<<<<

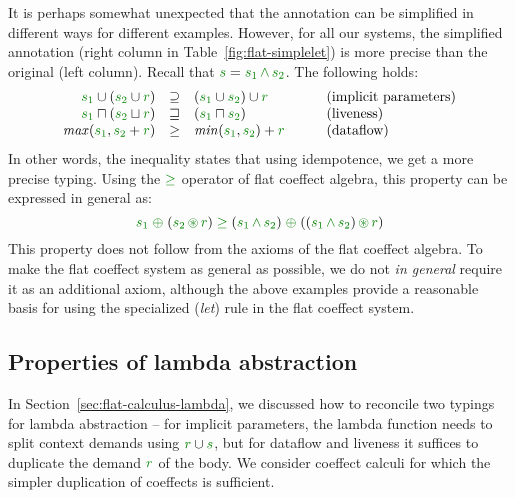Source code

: It is perhaps somewhat unexpected that the annotation can be simplified in different ways for
different examples. However, for all our systems, the simplified annotation (right column in
Table~\ref{fig:flat-simplelet}) is more precise than the original (left column). Recall that
$\cclrd{s} = \cclrd{s_1}\,\czip\,\cclrd{s_2}$. The following holds:
%
\begin{equation*}
\begin{array}{rclll}
\cclrd{s_1} \cup (\cclrd{s_2} \cup \cclrd{r}) &\supseteq& (\cclrd{s_1} \cup \cclrd{s_2}) \cup \cclrd{r}
  && \textnormal{(implicit parameters)}\\
\cclrd{s_1} \sqcap (\cclrd{s_2} \sqcup \cclrd{r}) &\sqsupseteq&  (\cclrd{s_1} \sqcap \cclrd{s_2})
  && \textnormal{(liveness)} \\
\mathit{max}(\cclrd{s_1}, \cclrd{s_2} + \cclrd{r}) &\geq& \mathit{min}(\cclrd{s_1}, \cclrd{s_2}) + \cclrd{r}
  &\quad& \textnormal{(dataflow)} \\
\end{array}
\end{equation*}
%
In other words, the inequality states that using idempotence, we get a more precise typing.
Using the $\cgeq$ operator of flat coeffect algebra, this property can be expressed in general as:
%
\begin{equation*}
\cclrd{s_1} \;\cpar\; (\cclrd{s_2} \,\cseq\, \cclrd{r}) \;\cgeq\;
  (\cclrd{s_1} \,\czip\, \cclrd{s_2}) \;\cpar\; ((\cclrd{s_1} \,\czip\, \cclrd{s_2}) \,\cseq\, \cclrd{r})
\end{equation*}
%
This property does not follow from the axioms of the flat coeffect algebra. To make
the flat coeffect system as general as possible, we do not \emph{in general} require it as
an additional axiom, although the above examples provide a reasonable basis for using
the specialized (\emph{let}) rule in the flat coeffect system.


\subsection{Properties of lambda abstraction}
\label{sec:flat-exts-lambda}

In Section~\ref{sec:flat-calculus-lambda}, we discussed how to reconcile two typings for
lambda abstraction -- for implicit parameters, the lambda function needs to split context
demands using $\cclrd{r} \cup \cclrd{s}$, but for dataflow and liveness it suffices to
duplicate the demand $\cclrd{r}$ of the body. We consider coeffect calculi for which the
simpler duplication of coeffects is sufficient.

>>>>

[To do] Looking at the records above, how many of their lines carry the string "czip"? Answer with the number and nothing else.

[Solved exercise] 2